### [Problem description]
For the data below, restate word for word only the lines from the line containing "The third intimate" through the line containing "because we’re afraid.", both ends included.

### [Data listing]
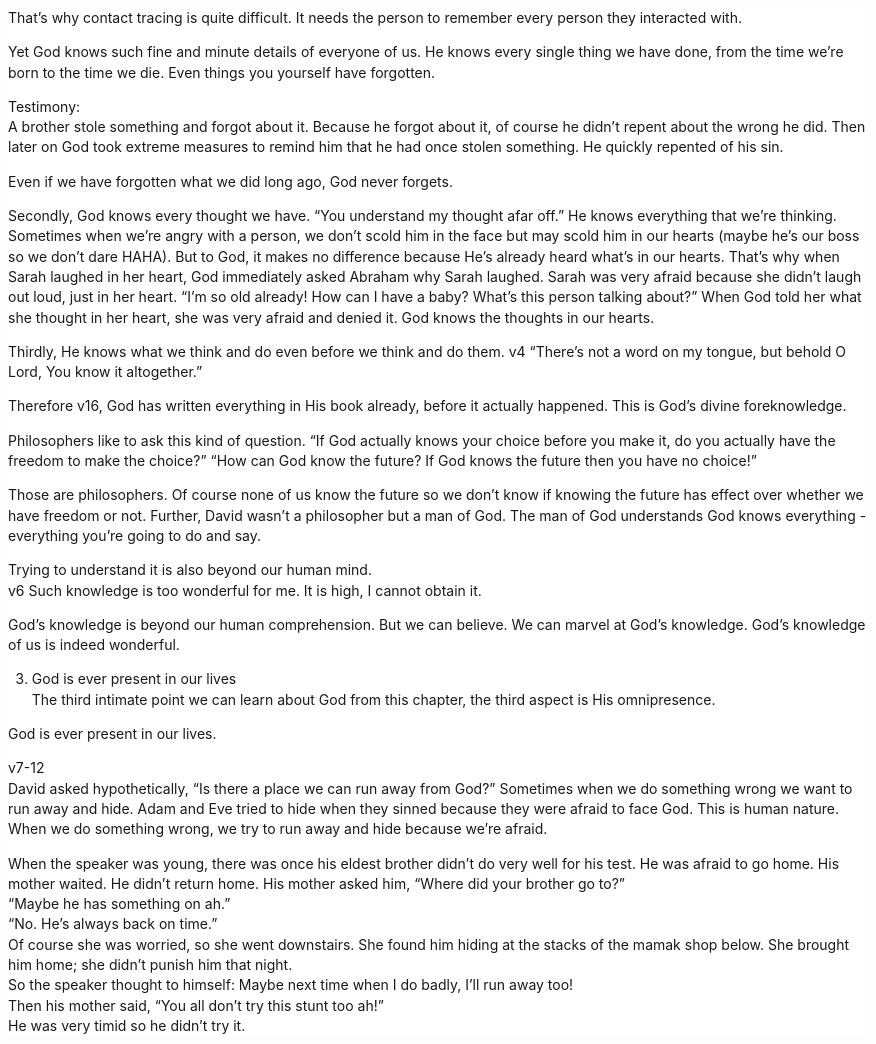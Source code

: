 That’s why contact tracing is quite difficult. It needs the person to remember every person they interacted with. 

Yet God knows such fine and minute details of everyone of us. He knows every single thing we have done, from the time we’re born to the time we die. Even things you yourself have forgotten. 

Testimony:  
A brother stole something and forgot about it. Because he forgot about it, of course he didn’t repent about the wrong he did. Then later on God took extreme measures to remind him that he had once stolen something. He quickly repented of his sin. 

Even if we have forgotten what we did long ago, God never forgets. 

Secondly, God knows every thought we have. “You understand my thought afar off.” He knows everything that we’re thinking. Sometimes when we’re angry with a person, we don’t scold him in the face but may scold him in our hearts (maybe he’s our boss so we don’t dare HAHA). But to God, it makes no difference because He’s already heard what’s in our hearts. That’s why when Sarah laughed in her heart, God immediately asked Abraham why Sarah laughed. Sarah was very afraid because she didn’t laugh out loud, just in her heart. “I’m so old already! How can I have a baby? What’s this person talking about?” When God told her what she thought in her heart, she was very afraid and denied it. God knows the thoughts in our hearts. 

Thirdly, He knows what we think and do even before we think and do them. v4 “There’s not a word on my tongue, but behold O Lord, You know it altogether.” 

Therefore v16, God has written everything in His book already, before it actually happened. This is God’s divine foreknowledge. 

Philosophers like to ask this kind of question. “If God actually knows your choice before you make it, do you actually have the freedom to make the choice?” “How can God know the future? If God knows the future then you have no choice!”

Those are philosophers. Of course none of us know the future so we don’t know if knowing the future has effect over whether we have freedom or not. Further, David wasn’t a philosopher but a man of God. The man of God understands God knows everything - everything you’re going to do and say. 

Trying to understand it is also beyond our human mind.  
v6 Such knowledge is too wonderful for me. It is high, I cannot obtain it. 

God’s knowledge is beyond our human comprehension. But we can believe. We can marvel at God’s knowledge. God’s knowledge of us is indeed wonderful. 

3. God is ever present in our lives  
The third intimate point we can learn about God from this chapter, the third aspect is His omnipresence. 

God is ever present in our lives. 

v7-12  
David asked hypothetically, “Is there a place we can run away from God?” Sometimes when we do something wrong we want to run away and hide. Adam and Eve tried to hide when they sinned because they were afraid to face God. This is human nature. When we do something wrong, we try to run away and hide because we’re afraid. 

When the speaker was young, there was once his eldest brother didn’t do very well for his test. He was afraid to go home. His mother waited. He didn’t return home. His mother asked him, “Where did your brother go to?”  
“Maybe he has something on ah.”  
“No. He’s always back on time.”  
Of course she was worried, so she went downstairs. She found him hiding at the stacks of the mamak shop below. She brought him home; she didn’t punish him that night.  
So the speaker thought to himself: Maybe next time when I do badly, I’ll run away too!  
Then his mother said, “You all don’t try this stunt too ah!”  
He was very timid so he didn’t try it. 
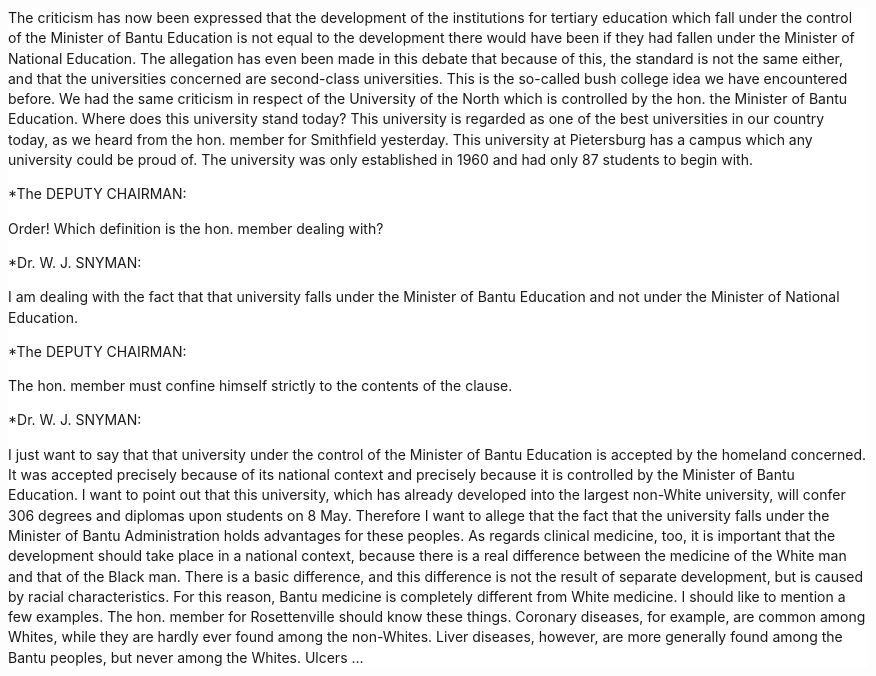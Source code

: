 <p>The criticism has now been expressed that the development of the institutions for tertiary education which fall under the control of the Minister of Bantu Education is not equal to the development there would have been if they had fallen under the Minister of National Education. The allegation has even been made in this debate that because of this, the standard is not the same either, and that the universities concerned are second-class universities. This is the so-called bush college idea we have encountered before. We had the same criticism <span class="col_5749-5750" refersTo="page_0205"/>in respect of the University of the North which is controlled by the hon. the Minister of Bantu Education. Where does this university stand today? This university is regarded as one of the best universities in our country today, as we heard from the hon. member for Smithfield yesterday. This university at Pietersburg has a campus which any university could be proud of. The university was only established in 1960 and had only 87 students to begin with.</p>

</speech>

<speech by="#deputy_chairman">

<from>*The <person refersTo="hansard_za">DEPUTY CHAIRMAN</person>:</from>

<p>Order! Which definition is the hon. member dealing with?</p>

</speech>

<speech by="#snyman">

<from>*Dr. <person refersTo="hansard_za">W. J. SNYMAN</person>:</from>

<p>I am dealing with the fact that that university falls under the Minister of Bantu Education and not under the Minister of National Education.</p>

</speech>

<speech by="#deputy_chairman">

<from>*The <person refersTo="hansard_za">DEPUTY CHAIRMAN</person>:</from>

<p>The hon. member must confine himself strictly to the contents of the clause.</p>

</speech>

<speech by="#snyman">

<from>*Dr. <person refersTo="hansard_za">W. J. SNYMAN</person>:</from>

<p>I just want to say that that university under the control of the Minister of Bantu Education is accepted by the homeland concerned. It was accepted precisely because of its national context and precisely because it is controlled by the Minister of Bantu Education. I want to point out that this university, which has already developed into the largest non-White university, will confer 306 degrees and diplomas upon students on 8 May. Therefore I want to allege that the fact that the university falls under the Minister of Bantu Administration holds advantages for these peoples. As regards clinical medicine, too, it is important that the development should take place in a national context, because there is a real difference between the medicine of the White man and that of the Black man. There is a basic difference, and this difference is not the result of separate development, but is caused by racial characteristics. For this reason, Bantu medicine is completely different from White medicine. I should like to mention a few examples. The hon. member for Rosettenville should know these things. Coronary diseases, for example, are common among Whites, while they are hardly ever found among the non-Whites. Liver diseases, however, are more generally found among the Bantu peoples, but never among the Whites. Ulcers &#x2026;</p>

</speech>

--

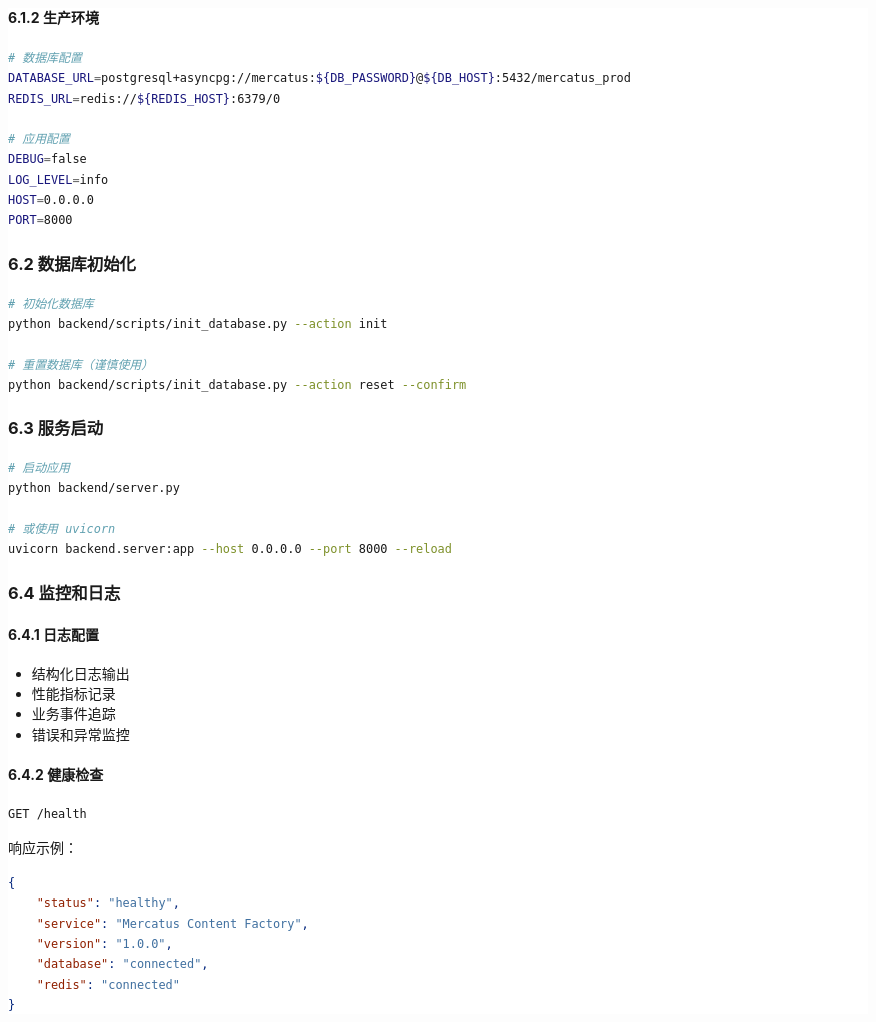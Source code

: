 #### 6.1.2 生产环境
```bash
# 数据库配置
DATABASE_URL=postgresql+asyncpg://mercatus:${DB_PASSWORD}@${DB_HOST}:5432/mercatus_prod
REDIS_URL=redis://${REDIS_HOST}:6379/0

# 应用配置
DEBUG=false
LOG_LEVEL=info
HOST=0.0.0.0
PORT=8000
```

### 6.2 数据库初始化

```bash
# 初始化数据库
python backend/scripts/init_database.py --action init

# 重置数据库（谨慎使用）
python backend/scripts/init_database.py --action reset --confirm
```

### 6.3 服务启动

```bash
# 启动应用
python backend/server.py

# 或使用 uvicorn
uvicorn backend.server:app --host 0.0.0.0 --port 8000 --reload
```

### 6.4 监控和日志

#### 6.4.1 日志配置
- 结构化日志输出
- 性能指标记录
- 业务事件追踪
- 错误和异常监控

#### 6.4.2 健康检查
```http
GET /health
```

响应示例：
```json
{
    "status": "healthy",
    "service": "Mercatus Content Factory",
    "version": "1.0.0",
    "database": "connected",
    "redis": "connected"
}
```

---

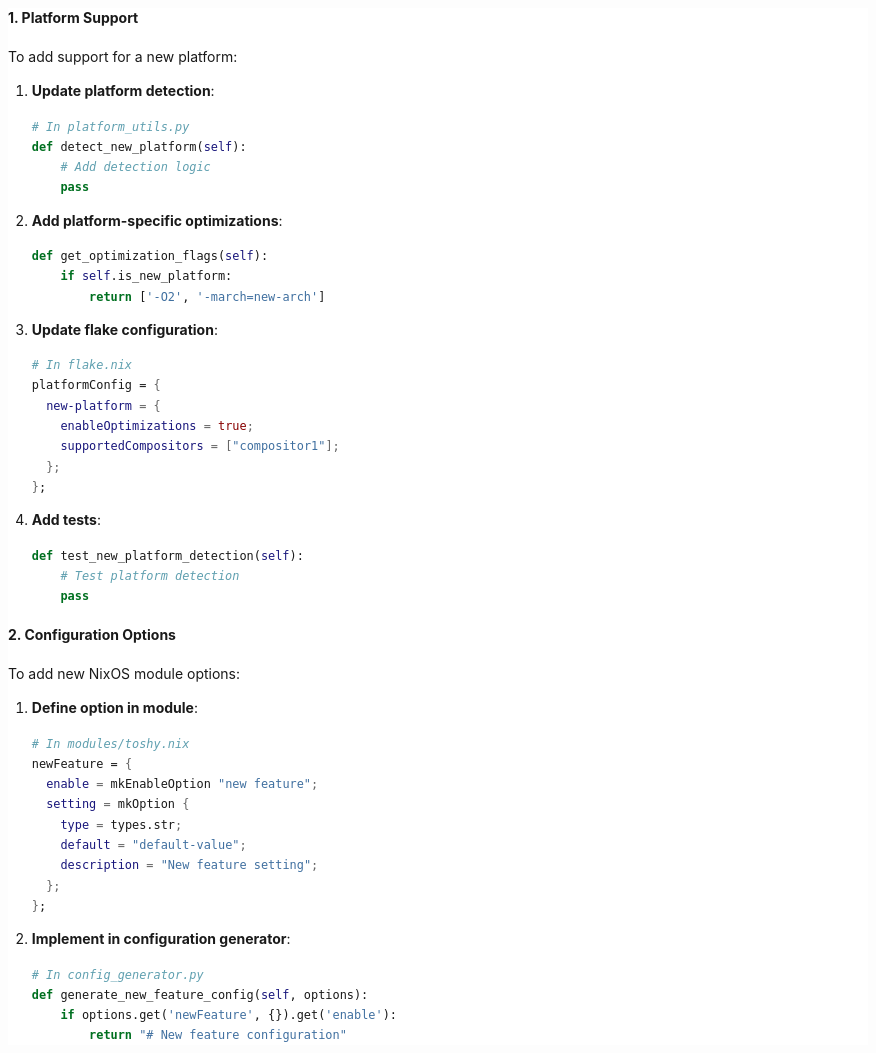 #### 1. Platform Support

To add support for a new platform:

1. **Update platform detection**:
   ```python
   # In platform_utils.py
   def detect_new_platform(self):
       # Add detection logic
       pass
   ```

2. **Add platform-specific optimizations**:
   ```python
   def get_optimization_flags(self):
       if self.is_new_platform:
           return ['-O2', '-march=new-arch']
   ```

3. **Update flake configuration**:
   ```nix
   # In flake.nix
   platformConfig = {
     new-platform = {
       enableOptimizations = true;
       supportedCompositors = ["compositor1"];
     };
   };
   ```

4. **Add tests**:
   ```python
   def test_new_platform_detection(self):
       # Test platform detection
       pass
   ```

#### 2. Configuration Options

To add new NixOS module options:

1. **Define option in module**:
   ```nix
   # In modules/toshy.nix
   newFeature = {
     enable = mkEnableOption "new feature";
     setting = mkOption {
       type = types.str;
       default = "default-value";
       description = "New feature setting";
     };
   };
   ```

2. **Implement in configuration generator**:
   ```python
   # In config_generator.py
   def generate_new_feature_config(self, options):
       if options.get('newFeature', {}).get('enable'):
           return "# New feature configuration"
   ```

### [Answer]
The third intimate point we can learn about God from this chapter, the third aspect is His omnipresence. 

God is ever present in our lives. 

v7-12  
David asked hypothetically, “Is there a place we can run away from God?” Sometimes when we do something wrong we want to run away and hide. Adam and Eve tried to hide when they sinned because they were afraid to face God. This is human nature. When we do something wrong, we try to run away and hide because we’re afraid. 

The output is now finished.